Elle eut véritablement lieu en 2014 à la galerie d’Orchampt, à Paris, puis à l’université de Bourgogne, à Dijon.
La mystification ouverte et avérée se complète ici par la publication et le commentaire d’une nouvelle inédite de Jordane, suivie d’une lettre dans laquelle l’auteur fantôme répond à une question au sujet de sa « vraie vocation » qui entraîne les pistes aléatoires quant à son interprétation lorsqu’elle est victime du mirage des sources
Benoît Puech donne à Benjamin Jordane beaucoup de ses traits, goûts, références et obsessions. Le premier trouve là un moyen d’aborder différemment la littérature et ses vertiges au sein d’un imaginaire, d’une érudition (réelle et inventée), d’un humour mais aussi d’une forme de mélancolie et d’une interrogation sur les objectifs de l’écriture de fiction.
Miroir dans le miroir, ou portrait dans le portrait, le faux-vrai écrivain propose ici en cette nouvelle un questionnement sur un missionnaire massacré (le Père Coupelle) dans la haute vallée du Yunnan où il exerçait son ministère et sur deux officiers qui s’affrontent mortellement au nom de cet ecclésiastique de légende (à plus d’un titre).
Cette nouvelle — qui déplace les temps — comme les textes qui l’accompagnent renvoient aux thèmes du double, de la duplicité, de la multiplication des apparences. La virtualisation du réel s’y donne libre cours. Puech et son double continuent à instaurer un vertigineux jeu de reflets entre la créature, Puech lui-même et les lecteurs plaisamment manipulés.

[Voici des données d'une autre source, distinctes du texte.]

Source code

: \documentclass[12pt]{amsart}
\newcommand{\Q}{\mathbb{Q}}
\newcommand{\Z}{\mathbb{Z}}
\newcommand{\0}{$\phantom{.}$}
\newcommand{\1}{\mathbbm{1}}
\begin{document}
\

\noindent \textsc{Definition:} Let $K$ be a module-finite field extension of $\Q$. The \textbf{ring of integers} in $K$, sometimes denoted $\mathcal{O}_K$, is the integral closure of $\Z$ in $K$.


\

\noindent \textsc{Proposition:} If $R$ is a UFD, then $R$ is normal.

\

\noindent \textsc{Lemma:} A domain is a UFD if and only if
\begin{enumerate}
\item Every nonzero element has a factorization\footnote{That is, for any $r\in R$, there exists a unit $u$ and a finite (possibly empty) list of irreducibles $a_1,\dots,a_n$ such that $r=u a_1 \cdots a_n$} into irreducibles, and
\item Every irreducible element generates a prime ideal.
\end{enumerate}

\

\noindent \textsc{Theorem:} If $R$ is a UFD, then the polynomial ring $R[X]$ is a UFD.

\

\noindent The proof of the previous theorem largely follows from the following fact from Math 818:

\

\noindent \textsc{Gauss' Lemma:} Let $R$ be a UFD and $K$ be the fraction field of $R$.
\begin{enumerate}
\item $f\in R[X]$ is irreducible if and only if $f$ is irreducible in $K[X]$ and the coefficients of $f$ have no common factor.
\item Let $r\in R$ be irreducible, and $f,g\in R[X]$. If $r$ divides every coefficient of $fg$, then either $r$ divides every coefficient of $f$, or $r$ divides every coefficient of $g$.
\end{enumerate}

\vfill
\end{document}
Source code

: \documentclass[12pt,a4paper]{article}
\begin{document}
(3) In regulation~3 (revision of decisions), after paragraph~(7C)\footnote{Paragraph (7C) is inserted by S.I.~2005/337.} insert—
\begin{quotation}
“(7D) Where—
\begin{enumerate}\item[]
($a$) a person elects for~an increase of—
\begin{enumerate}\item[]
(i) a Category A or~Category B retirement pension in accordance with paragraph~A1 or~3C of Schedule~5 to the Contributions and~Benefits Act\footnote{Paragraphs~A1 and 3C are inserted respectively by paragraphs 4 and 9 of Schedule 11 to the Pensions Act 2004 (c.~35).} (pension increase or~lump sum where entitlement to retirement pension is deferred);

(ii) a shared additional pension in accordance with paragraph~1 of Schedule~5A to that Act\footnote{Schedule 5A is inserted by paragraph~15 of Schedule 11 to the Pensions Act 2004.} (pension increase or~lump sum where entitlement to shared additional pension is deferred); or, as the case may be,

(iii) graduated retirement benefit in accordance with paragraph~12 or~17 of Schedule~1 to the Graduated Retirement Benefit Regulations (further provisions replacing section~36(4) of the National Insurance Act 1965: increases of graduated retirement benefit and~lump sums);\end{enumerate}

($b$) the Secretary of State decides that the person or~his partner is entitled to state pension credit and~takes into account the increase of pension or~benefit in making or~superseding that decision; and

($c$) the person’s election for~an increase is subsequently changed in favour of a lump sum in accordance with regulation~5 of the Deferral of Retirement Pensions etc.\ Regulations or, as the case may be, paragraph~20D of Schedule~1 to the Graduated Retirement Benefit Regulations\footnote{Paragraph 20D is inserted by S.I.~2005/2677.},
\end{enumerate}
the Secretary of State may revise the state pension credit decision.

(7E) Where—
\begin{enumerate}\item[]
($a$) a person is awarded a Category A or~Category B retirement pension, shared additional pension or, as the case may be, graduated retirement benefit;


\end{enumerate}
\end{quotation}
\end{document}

L’entreprise de dé-figuration est plus juste que toutes les auto-fictions et très proche sans doute de la réalité intérieure de l’auteur. Le principe d’incertitude d’une telle “jordanie” (dans lequel la compagne de la création il lootrice a eu une liaison avec l’auteur lui-même…) crée une vision punctiforme toujours renouvelée.
Les touches se complètent peu à peu loin des tristes cul-de-sac de toutes les fiction qui tournent en rond. L’oeuvre devient une sorte de réseau en rhizomes. D’autant que la fiction elle-même se complique — ou s’enrichit — de notices qui renvoient à d’autres textes.
Un tel tissage complexe des discours trament la vie d’un homme et d’un auteur qui l’a mis au monde comme sujets et objets dans les entrelacements au sein d’un “work in progress” qui va au-delà du roman, de la figure de l’écrivain, de la vie et de son mystère dans l’enchevêtrement des hypothèses et leur valse.
jean-paul gavard-perret
Jean-Benoît Puech, La mission Coupelle, Fata Motgana, Fontfroide le Haut, 2020, 56 p. — 13,00 €.